Em defesa desta sua decisão, o Executivo invocou os bons resultados económicos obtidos em 2022, que permitiram a redução do défice e da dívida, e criaram uma folga orçamental que garante as condições para o reforço do caminho de valorização dos rendimentos dos trabalhadores da Administração Pública.
Como se esses resultados não fossem previsíveis há vários meses, como se os aumentos salariais na Administração Pública tivessem que depender anualmente da evolução do nosso défice e da nossa dívida, e como se o aumento intercalar que se preparava para aprovar fosse repor o poder de compra que tem vindo a ser perdido pelos trabalhadores da Administração Pública ao longo de mais de uma década.
“MIGALHAS” E NADA MAIS…
Assim dito, a opinião pública, quase sempre pouco informada sobre as condições remuneratórias em que os trabalhadores da Administração Pública – e em particular os da Administração Local – desenvolvem o seu trabalho, terá olhado para esta actualização salarial intercalar como uma resposta adequada às reivindicações destes trabalhadores.

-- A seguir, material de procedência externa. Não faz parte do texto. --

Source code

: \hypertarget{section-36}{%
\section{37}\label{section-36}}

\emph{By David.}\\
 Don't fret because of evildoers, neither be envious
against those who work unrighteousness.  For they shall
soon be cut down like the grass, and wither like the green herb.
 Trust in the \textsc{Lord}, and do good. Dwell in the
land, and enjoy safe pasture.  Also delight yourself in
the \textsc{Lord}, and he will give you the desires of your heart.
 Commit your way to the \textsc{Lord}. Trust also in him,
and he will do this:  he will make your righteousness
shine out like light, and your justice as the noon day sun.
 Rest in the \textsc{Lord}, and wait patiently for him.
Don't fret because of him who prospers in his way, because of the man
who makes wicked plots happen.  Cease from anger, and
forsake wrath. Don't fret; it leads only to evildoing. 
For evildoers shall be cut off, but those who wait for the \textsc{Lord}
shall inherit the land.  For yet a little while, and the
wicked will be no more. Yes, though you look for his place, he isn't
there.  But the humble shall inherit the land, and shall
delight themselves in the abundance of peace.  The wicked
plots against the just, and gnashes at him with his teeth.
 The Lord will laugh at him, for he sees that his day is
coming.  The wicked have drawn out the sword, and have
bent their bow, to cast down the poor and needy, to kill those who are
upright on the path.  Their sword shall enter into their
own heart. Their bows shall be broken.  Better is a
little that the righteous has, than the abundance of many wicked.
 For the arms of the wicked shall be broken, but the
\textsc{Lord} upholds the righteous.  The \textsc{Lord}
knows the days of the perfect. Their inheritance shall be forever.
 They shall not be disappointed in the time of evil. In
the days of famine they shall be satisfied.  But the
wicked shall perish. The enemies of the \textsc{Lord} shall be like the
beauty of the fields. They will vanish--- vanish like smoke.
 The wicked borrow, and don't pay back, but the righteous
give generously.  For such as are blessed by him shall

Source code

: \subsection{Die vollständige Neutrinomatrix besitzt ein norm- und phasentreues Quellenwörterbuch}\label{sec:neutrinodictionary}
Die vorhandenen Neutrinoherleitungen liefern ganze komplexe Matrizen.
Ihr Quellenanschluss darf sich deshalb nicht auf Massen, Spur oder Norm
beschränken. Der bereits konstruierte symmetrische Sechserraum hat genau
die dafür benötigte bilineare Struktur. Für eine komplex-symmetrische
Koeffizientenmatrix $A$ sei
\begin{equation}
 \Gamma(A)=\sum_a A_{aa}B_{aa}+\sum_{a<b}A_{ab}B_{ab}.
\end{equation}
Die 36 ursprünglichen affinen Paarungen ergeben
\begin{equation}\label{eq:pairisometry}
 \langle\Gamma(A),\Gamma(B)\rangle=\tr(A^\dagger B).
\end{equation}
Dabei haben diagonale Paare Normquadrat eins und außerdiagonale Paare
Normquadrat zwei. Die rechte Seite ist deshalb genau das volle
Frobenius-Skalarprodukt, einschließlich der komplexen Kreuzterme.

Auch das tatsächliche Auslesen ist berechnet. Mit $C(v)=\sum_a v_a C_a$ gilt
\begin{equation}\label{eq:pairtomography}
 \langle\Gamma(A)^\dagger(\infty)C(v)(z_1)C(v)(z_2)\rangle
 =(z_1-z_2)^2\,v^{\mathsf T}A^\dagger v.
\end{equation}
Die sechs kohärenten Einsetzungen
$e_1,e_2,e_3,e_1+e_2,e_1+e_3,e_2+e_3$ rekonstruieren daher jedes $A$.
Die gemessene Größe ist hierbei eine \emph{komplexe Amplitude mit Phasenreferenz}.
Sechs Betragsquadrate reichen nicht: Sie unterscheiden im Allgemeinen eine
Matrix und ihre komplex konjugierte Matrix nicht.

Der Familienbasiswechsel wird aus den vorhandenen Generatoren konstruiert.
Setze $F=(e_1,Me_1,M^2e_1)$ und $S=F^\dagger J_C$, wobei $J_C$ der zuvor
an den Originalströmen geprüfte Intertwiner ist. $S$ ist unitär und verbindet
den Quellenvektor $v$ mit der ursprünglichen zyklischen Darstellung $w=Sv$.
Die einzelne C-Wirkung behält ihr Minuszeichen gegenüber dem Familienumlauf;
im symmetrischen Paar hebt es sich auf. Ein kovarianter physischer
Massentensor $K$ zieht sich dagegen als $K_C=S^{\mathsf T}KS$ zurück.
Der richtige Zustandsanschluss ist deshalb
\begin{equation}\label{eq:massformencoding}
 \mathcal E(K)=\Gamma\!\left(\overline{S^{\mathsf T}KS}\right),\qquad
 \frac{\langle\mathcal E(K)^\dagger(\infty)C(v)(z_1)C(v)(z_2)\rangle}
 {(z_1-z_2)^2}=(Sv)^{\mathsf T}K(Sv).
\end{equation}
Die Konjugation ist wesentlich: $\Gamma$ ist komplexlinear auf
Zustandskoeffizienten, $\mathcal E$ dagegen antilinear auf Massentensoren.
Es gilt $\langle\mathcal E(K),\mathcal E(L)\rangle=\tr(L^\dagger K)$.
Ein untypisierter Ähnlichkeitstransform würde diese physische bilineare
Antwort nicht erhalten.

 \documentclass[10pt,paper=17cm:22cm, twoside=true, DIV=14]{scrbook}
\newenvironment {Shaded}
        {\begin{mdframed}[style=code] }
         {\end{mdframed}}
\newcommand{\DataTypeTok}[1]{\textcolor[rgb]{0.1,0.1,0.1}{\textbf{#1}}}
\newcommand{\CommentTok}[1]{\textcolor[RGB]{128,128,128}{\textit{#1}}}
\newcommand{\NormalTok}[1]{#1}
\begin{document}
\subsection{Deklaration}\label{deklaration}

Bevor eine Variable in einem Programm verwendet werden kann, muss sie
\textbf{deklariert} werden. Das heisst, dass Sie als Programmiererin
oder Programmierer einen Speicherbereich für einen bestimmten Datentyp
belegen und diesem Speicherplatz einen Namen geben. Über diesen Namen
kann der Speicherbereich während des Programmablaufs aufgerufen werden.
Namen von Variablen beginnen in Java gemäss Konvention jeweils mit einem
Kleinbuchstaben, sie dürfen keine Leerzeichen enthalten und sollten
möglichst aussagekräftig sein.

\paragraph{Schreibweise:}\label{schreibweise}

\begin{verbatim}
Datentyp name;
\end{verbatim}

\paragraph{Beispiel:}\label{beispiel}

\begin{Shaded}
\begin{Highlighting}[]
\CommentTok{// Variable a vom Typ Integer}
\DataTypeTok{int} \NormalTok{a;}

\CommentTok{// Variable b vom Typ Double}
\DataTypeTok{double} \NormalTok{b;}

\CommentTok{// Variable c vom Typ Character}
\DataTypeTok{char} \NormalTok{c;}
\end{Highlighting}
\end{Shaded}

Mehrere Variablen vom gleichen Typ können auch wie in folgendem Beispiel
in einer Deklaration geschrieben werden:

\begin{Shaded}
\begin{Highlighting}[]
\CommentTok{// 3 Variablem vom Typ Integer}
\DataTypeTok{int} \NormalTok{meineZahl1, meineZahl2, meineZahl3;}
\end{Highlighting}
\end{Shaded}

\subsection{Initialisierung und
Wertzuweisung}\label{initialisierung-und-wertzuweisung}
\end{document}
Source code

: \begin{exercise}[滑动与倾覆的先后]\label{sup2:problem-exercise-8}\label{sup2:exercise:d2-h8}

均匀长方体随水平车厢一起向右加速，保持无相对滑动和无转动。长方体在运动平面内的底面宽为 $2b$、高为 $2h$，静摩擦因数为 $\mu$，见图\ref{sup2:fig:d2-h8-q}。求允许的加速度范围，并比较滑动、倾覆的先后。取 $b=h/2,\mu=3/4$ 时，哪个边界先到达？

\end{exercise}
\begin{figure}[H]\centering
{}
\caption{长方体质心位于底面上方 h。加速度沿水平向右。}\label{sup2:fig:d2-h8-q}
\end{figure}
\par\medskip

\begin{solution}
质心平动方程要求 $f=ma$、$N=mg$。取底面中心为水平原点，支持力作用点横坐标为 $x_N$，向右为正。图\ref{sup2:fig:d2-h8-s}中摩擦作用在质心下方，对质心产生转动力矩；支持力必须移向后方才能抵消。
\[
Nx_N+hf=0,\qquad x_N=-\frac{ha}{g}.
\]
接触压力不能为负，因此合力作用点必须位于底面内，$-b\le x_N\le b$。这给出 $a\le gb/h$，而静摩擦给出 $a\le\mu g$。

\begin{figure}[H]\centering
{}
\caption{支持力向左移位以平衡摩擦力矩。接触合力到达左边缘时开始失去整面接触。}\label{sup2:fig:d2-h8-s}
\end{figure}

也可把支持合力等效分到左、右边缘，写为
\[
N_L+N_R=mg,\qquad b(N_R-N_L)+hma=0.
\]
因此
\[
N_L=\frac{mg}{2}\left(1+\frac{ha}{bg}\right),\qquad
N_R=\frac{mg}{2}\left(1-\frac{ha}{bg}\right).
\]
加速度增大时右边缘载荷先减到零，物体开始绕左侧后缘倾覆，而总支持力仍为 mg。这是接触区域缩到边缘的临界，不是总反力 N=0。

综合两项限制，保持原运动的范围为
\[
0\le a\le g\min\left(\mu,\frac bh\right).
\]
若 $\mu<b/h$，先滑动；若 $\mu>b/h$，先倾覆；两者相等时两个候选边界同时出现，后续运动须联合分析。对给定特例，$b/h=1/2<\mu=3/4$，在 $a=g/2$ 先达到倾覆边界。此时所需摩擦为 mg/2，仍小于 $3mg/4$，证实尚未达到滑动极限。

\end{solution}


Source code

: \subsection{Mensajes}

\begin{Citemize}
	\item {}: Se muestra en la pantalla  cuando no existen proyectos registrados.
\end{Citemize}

Mas não, se como mostrámos na análise detalhada dos impactos dos aumentos salariais decididos pelo Governo em Dezembro passado para o corrente ano, a desvalorização salarial mantinha-se na Administração Local e era da ordem dos 6%, pelo uma actualização intercalar desta dimensão (1%) serão apenas “migalhas” e nada mais.
Como no passado dia 15 de Maio foi disponibilizada pela Direcção-Geral da Administração e do Emprego Público (DGAEP) informação estatística actualizada sobre as remunerações na Administração Local até em Janeiro do corrente ano, isto é, incluindo já a actualização salarial decidida pelo governo PS para a Administração Local em 2023 (Decreto-lei 84-F/2022), fizemos o exercício de actualizar essas remunerações com a actualização intercalar de 1% retroactiva a Janeiro passado.
As conclusões desse exercício para as diferentes carreiras da Administração Local e as comparações com as mesmas remunerações em 2021 estão nos quadros a seguir.
SALÁRIOS MÉDIO EM QUEDA
Tendo por base dados, que sintetizam a última informação disponibilizada pela DGAEP, verificamos que o salário base médio mensal bruto na Administração Local (primeiro quadro da série de quadros apresentados), considerando já a actualização intercalar de 1% aprovada pelo governo PS no passado mês da Abril, aumenta 9,9% em 2022 e 2023.
Mas como ao mesmo tempo nestes dois anos a inflação acumulada deverá ser de cerca de 14,1% e haverá um agravamento na taxa de retenção do IRS que incide sobre o salário médio de cerca de 2,3 pontos percentuais, o salário real médio de um trabalhador na Administração Local continuará a cair nestes dois últimos anos, em cerca de 6,6%.
Por cargos e carreiras esta quebra salarial em termos reais, varia entre um máximo de 10% nos técnicos informáticos e um mínimo de 1,9% para os assistentes operacionais/operários/auxiliares.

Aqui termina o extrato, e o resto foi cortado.